Location
- 2 Portobello Road Pakenham, Victoria, 3810 Australia 38°3′55″S 145°27′20″E﻿ / ﻿38.06528°S 145.45556°E

Information
- Motto: Learn. Care. Achieve. Giving Glory to God and Serving the World in Love.
- Denomination: Lutheran Church of Australia
- Established: 2006
- Founder: Lutheran Church of Australia
- Principal: Robert Tassoni
- Chaplain: Fiona Scheffer
- Years offered: P–12
- Gender: Coeducational
- Enrolment: 650
- Song: Great Things Happen by the Lake!
- Website: www.lakeside.vic.edu.au

= Lakeside College =

Lakeside College, established in 2006, is a co-educational, private P–12 school located in Pakenham, Victoria, Australia, associated with the Lutheran Church of Australia.
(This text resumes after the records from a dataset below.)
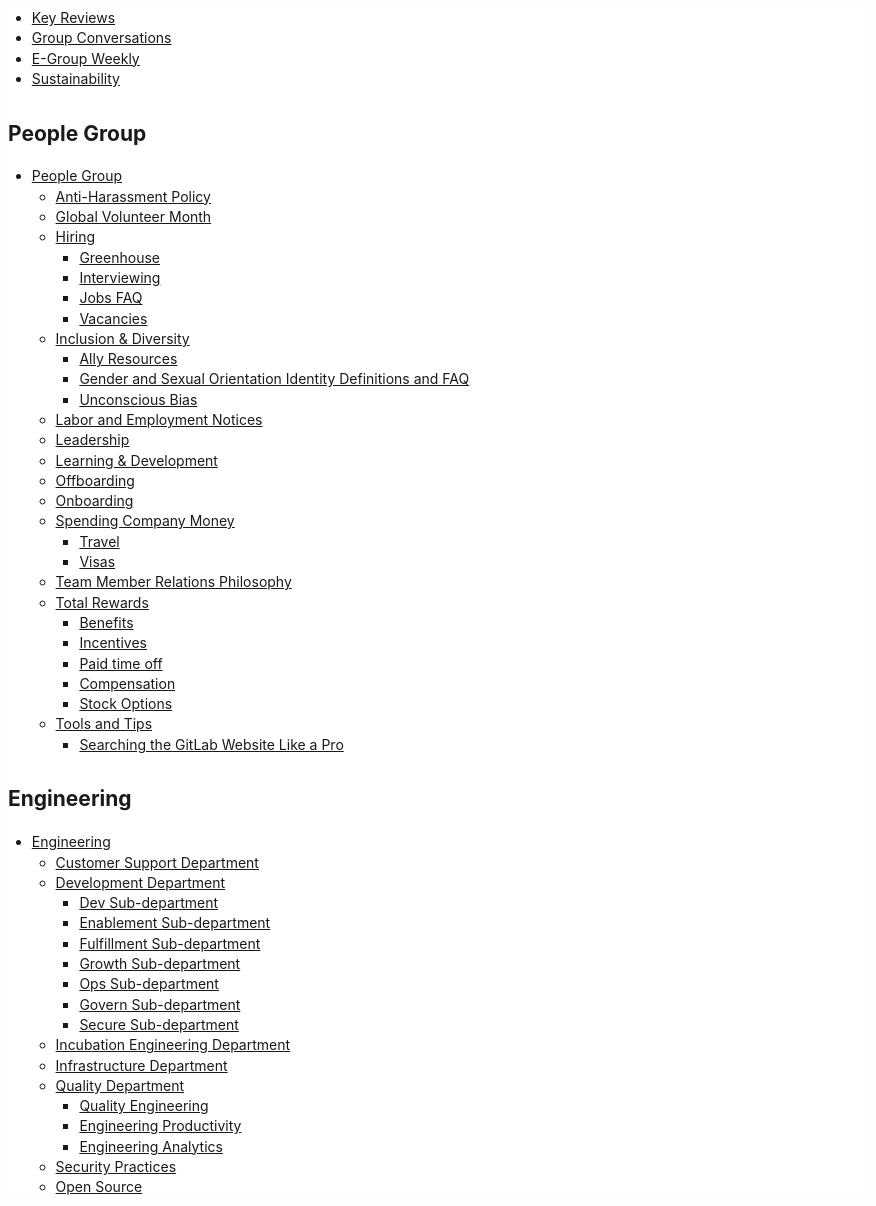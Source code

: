 * [Key Reviews](/handbook/key-review/)
* [Group Conversations](/handbook/group-conversations/)
* [E-Group Weekly](/handbook/e-group-weekly/)
* [Sustainability](/handbook/environmental-sustainability/)

## People Group

* [People Group](/handbook/people-group/)
    * [Anti-Harassment Policy](/handbook/anti-harassment/)
  * [Global Volunteer Month](/handbook/people-group/givelab-volunteer-initiatives/)
  * [Hiring](/handbook/hiring/)
    * [Greenhouse](/handbook/hiring/greenhouse/)
    * [Interviewing](/handbook/hiring/interviewing/)
    * [Jobs FAQ](/handbook/hiring/candidate/faq/)
    * [Vacancies](/handbook/hiring/vacancies/)
  * [Inclusion & Diversity](/company/culture/inclusion/)
    * [Ally Resources](/handbook/communication/ally-resources/)
    * [Gender and Sexual Orientation Identity Definitions and FAQ](/handbook/people-group/orientation-identity/)
    * [Unconscious Bias](/company/culture/inclusion/unconscious-bias/)
  * [Labor and Employment Notices](/handbook/labor-and-employment-notices/)
  * [Leadership](/handbook/leadership/)
  * [Learning & Development](/handbook/people-group/learning-and-development/)
  * [Offboarding](/handbook/people-group/offboarding/)
  * [Onboarding](/handbook/people-group/general-onboarding/)
  * [Spending Company Money](/handbook/spending-company-money/)
    * [Travel](/handbook/travel/)
    * [Visas](/handbook/people-group/visas/)
  * [Team Member Relations Philosophy](/handbook/people-group/team-member-relations/#team-member-relations-philosophy)
  * [Total Rewards](/handbook/total-rewards/)
    * [Benefits](/handbook/total-rewards/benefits/)
    * [Incentives](/handbook/incentives/)
    * [Paid time off](/handbook/paid-time-off/)
    * [Compensation](/handbook/total-rewards/compensation/)
    * [Stock Options](/handbook/stock-options/)
  * [Tools and Tips](/handbook/tools-and-tips/)
    * [Searching the GitLab Website Like a Pro](/handbook/tools-and-tips/searching/)

## Engineering

* [Engineering](/handbook/engineering/)
  * [Customer Support Department](/handbook/support/)
  * [Development Department](/handbook/engineering/development/)
    * [Dev Sub-department](/handbook/engineering/development/dev/)
    * [Enablement Sub-department](/handbook/engineering/development/enablement/)
    * [Fulfillment Sub-department](/handbook/engineering/development/fulfillment/)
    * [Growth Sub-department](/handbook/engineering/development/growth/)
    * [Ops Sub-department](/handbook/engineering/development/ops/)
    * [Govern Sub-department](/handbook/engineering/development/sec/govern/)
    * [Secure Sub-department](/handbook/engineering/development/sec/secure/)
  * [Incubation Engineering Department](/handbook/engineering/incubation/)
  * [Infrastructure Department](/handbook/engineering/infrastructure/)
  * [Quality Department](/handbook/engineering/quality/)
    * [Quality Engineering](/handbook/engineering/quality/quality-engineering/)
    * [Engineering Productivity](/handbook/engineering/quality/engineering-productivity/)
    * [Engineering Analytics](/handbook/engineering/quality/engineering-analytics/)
  * [Security Practices](/handbook/security/)
  * [Open Source](/handbook/engineering/open-source/)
The founding Principal was Peter Miller.

The College caters for 583 students from Foundation to Year 12.

== History ==
The school opened in February 2006 as a member of Lutheran Education Australia. It has grown since then to now be a full P to Year 12 school, with 10 students graduating from the first Year 12 class in 2011. The first dux of the college was Sam Controneo.

The College changed its name to "Lakeside College" in 2015.

Robert Tassoni commenced as the Principal of the College in 2023.